Un dialogo molto pacato che non voleva mettere in evidenza le differenze di programma dei diversi partiti che pure esistono e sono notevoli su questioni aperte dal documento della società civile. Si pensi all’impegno positivo richiesto per la «produzione diffusa e partecipata di energia da fonti rinnovabili che ci assicuri una vera indipendenza energetica da poteri stranieri». Una definizione che non entra nella diatriba sul ritorno al nucleare civile che è parte della proposta esplicita e convita di alcuni partiti.

Diversamente operano organizzazioni come l’Italian climate network che ha prodotto una «valutazione strutturata degli impegni all’azione sul clima nei programmi elettorali e nelle dichiarazioni in campagna elettorale, effettuata da parte di un gruppo super partes di 20 scienziati ed esperti di politiche sul clima e l’energia».

Man mano che ci si avvicina alle elezioni i contenuti saranno sempre più decisivi per maturare un voto consapevole e non mancano reti e associazioni che promuovono impegni e istanze che entrano nel dettaglio delle scelte per far emergere la posizione esplicita dei partiti. Ad esempio Avviso Pubblico, rete degli enti locali contro le mafie, chiede l’impegno su 5 punti a partire ad esempio da “l’approvazione di una legge organica che regolamenti le relazioni fra esponenti istituzionali e i rappresentanti di interessi (cd. lobby)” oppure di “semplificare la normativa in materia di appalti senza perseguire logiche di deregolamentazione che potrebbero concretamente avere un’incidenza negativa sull’efficacia dei controlli di prevenzione e contrasto alle mafie e alla corruzione”.

Per vincere la tentazione del disimpegno si può ripartire dunque da proposte e istanze in grado di prendere di petto questioni decisive per la ricerca del bene comune che va declinato con scelte concrete e quindi “di parte” come richiede il sistema democratico che, per essere tale, deve permettere di scegliere.

Resta il fatto che se una forza politica si rivela attenta ad un tema discriminante per un elettore, allo stesso si trova all’opposto su altra questione altrettanto importante. Resta inappagata l’aspettativa di una posizione complessiva capace di contenere le diverse istanze.

La sede dell’incontro del 6 settembre è stata il palazzo della Confederazione Cooperative Italiane, Confcooperative, cioè la principale organizzazione di ispirazione cristiana che rappresenta il movimento cooperativo ed è stata fondata nel 1919. L’anno di nascita del Partito popolare che attingeva dallo stesso ambiente culturale.
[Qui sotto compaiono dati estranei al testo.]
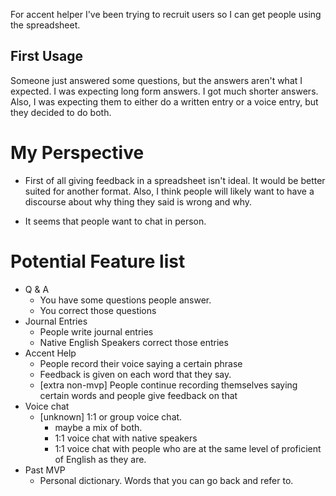 For accent helper I've been trying to recruit users so I can get people using the spreadsheet.

## First Usage

Someone just answered some questions, but the answers aren't what I expected. I was expecting long form answers. I got much shorter answers. Also, I was expecting them to either do a written entry or a voice entry, but they decided to do both.

# My Perspective

- First of all giving feedback in a spreadsheet isn't ideal. It would be better suited for another format. Also, I think people will likely want to have a discourse about why thing they said is wrong and why.

- It seems that people want to chat in person.

# Potential Feature list

- Q & A
  - You have some questions people answer.
  - You correct those questions
- Journal Entries
  - People write journal entries
  - Native English Speakers correct those entries
- Accent Help
  - People record their voice saying a certain phrase
  - Feedback is given on each word that they say.
  - [extra non-mvp] People continue recording themselves saying certain words and people give feedback on that
- Voice chat
  - [unknown] 1:1 or group voice chat.
    - maybe a mix of both.
    - 1:1 voice chat with native speakers
    - 1:1 voice chat with people who are at the same level of proficient of English as they are.
- Past MVP
  - Personal dictionary. Words that you can go back and refer to.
Il simbolo originario di Confcooperative è una campana che rappresenta il rapporto con i territori, con alla base la scritta evangelica “ut unum sint (che tutti siano uno), e un melograno spaccato che mostra i singoli semi che, messi insieme, formano il frutto.

Ma quell’insieme è difficile da ricomporre pure nei pochi punti espressi dal documento di Becchetti. Infatti un successivo appello lanciato il 12 settembre da 50 esponenti della società civile di ispirazione cristiana entra di più nel dettaglio del voto responsabile mettendo in fila “contrasto alla povertà e reddito di cittadinanza, no al rinvio della transizione ecologica, Europa autonoma dagli Usa nelle strategie della guerra in Ucraina, flussi programmati di migranti, salvaguardia del diritto d’asilo e collaborazione con le Ong per i salvataggi in mare”.

La politica è pluralità di scelte chiamate a dialogare e confrontarsi seriamente.